En este corto periodo de tiempo, el poeta apenas salió de la pensión. Un día, al despertar, pidió a su hermano José que le acompañara afuera. “Quiero ver el mar”. Algo, en el fondo, le decía al sevillano que todo estaba a punto de terminar. Como Lorca, quien también escribió de forma premonitoria sobre su muerte: Cuando se hundieron las formas puras / bajo el cri cri de las margaritas, / comprendí que me habían asesinado. / Recorrieron los cafés y los cementerios y las iglesias, / abrieron los toneles y los armarios, / destrozaron tres esqueletos para arrancar sus dientes de oro. / Ya no me encontraron. / ¿No me encontraron? / No. No me encontraron… Antonio Machado quería aguantarle la mirada al gigante azul al que escribió, tiempo atrás, de esta anunciadora manera: Y cuando llegue el día del último viaje / y esté al partir la nave que nunca ha de tornar / me encontraréis a bordo ligero de equipaje / casi desnudo, como los hijos de la mar.
Los dos hermanos, Antonio y José, ataviados con sombrero y bastón, pasearon desde la pensión hasta la playa de Collioure. Allí, frente al mar, se sentaron a descansar.

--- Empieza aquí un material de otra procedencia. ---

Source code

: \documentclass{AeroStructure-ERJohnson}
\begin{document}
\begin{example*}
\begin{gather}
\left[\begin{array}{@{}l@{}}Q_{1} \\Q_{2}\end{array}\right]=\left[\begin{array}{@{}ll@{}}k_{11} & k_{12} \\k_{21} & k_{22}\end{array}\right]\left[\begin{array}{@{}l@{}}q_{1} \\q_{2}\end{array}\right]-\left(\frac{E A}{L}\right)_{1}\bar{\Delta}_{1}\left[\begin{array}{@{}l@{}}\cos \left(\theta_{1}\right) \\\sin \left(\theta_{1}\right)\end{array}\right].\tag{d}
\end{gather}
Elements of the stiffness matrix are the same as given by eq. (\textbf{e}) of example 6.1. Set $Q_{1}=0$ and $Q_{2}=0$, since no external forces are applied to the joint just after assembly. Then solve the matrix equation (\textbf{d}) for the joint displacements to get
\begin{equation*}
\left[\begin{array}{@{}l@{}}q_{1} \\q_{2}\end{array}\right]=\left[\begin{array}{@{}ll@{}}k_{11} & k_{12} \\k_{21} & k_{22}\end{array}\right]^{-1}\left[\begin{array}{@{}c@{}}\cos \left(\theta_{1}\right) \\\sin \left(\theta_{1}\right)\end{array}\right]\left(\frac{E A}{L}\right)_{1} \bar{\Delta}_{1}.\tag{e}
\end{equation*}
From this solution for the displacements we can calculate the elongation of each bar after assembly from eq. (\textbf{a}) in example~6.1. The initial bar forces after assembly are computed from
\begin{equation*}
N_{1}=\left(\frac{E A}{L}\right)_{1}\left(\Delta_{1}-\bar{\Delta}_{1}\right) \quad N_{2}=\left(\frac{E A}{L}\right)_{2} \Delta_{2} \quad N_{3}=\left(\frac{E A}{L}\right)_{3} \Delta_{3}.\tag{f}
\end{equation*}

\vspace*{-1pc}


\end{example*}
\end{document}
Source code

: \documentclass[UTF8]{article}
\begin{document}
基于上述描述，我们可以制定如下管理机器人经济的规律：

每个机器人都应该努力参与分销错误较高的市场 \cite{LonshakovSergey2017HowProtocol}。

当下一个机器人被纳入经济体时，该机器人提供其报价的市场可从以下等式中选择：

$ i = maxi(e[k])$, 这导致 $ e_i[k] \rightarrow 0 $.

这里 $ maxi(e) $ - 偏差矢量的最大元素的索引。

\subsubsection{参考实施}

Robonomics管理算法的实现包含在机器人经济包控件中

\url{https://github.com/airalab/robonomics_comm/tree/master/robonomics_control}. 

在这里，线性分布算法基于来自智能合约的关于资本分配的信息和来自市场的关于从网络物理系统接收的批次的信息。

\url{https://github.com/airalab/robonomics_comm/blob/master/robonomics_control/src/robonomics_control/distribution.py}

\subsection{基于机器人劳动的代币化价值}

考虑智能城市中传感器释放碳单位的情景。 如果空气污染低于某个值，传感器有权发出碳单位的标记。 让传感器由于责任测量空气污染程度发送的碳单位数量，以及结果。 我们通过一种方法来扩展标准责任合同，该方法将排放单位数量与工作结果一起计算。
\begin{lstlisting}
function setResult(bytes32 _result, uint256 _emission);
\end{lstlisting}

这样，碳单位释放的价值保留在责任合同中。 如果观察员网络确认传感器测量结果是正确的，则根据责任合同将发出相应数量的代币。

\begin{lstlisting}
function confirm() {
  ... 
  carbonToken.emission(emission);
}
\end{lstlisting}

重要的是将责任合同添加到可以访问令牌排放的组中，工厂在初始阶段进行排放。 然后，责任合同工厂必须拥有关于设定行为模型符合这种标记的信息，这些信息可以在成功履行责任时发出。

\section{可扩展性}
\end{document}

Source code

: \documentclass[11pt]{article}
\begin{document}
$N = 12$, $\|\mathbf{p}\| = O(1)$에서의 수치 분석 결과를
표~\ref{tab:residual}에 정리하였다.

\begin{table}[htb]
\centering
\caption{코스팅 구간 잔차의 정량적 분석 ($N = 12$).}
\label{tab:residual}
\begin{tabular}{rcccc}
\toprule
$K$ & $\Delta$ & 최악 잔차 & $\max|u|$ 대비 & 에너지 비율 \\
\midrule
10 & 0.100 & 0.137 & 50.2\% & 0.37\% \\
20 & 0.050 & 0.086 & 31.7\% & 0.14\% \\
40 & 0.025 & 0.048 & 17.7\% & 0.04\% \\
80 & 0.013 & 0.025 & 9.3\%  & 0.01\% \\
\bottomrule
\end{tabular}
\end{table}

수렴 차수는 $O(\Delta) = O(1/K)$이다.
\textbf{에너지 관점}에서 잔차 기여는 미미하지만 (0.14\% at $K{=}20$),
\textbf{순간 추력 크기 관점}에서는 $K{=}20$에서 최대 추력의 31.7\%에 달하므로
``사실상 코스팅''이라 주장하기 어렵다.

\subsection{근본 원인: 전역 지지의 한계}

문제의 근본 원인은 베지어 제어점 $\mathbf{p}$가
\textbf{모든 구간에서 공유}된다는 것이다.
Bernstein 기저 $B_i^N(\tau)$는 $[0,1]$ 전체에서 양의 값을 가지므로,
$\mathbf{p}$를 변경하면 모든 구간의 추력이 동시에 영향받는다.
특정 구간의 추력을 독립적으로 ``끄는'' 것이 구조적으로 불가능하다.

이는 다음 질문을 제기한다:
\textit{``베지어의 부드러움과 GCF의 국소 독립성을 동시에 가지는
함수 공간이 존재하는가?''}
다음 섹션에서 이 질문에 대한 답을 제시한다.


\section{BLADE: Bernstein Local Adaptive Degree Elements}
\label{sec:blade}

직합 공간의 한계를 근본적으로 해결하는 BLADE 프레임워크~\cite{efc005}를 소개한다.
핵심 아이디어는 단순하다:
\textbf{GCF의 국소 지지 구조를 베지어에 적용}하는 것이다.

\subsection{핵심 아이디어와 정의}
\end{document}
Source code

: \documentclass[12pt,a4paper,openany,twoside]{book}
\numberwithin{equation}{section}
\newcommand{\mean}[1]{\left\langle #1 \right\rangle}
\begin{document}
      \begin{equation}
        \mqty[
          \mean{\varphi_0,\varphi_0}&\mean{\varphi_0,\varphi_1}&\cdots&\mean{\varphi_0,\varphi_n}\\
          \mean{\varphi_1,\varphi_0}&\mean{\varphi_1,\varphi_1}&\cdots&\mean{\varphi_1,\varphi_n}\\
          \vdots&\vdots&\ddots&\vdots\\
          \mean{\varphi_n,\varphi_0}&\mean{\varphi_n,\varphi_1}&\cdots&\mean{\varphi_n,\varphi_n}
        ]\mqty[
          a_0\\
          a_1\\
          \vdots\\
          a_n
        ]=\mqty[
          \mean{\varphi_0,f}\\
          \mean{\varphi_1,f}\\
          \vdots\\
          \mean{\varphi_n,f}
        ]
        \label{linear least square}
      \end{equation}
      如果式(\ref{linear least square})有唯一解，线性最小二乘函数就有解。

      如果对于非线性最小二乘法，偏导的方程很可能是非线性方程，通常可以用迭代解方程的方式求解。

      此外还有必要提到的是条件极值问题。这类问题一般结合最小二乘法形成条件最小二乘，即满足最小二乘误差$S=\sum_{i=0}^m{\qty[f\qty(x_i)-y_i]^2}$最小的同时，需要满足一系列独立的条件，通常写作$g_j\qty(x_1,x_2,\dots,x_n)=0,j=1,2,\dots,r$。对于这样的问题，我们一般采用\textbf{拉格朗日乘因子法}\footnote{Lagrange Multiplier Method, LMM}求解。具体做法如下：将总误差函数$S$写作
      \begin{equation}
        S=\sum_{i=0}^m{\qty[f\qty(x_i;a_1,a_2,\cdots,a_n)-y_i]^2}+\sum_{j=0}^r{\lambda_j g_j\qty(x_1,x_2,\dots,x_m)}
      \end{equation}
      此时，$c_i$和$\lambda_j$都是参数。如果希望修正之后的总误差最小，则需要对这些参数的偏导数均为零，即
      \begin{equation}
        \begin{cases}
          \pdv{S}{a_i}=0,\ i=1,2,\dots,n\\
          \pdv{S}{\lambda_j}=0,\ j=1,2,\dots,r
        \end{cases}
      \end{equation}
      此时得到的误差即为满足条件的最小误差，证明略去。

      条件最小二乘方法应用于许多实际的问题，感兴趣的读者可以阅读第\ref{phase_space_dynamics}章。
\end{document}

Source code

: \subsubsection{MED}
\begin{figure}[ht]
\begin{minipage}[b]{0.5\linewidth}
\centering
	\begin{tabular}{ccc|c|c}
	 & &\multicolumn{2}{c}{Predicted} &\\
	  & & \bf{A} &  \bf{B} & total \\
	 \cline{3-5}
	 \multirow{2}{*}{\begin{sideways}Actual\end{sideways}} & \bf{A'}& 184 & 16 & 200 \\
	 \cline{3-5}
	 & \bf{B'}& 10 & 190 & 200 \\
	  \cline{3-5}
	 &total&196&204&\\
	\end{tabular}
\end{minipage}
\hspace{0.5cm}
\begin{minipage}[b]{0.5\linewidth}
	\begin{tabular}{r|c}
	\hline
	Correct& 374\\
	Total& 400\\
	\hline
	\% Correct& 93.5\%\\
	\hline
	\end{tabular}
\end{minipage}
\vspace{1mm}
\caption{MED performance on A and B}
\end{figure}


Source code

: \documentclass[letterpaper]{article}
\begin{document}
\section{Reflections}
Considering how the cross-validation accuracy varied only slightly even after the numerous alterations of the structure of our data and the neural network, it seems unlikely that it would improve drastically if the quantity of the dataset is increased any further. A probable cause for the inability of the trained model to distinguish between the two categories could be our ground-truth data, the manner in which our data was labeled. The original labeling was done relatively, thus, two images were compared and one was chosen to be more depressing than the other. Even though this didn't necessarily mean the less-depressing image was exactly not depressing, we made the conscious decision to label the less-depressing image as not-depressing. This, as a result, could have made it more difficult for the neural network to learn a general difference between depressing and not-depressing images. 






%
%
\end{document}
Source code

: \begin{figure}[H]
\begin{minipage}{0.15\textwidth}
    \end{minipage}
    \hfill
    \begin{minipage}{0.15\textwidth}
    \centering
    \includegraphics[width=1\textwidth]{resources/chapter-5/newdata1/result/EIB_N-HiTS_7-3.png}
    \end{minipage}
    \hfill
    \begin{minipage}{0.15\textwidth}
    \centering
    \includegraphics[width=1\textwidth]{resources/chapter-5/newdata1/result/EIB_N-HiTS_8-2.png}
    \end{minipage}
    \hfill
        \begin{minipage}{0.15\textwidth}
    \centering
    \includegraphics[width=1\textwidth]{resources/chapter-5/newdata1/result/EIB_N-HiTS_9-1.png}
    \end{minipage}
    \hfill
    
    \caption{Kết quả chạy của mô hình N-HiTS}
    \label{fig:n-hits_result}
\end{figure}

Antonio señaló las pequeñas casas de los pescadores que delineaban el pie de la orilla. “Quién pudiera vivir detrás de esos cristales libre ya de toda preocupación”. Volvieron en silencio hasta la pensión.
Antonio nunca volvió a aquella playa, ya no volvió a ver el mar de su despedida. Murió Machado un 22 de febrero. Un Antonio Machado que este 2025 celebra su 150º aniversario. Un Antonio Machado que se convirtió en eterno y universal, más aún, con el verso que encontraron, tiempo después de fallecer, en el bolsillo de su pesado gabán: “Estos días azules y este sol de la infancia”. Como un último ejercicio de genialidad, el gran poeta se despidió usando, por duplicado, el demostrativo de proximidad “este”, encargado de remarcar en castellano la inmediatez y cercanía de algo. Así, Machado se aferró a la eternidad. La intacta sensibilidad del lírico convirtió, paradójicamente, su último verso en el verso del eterno presente, que siempre nos habla de “este” sol, del que todos estamos viendo ahora, cada día. Del sol que brilla siempre mientras leemos ese verso sin fin. El sol que veremos, cada mañana, hasta que parta la nave que nunca ha de tornar.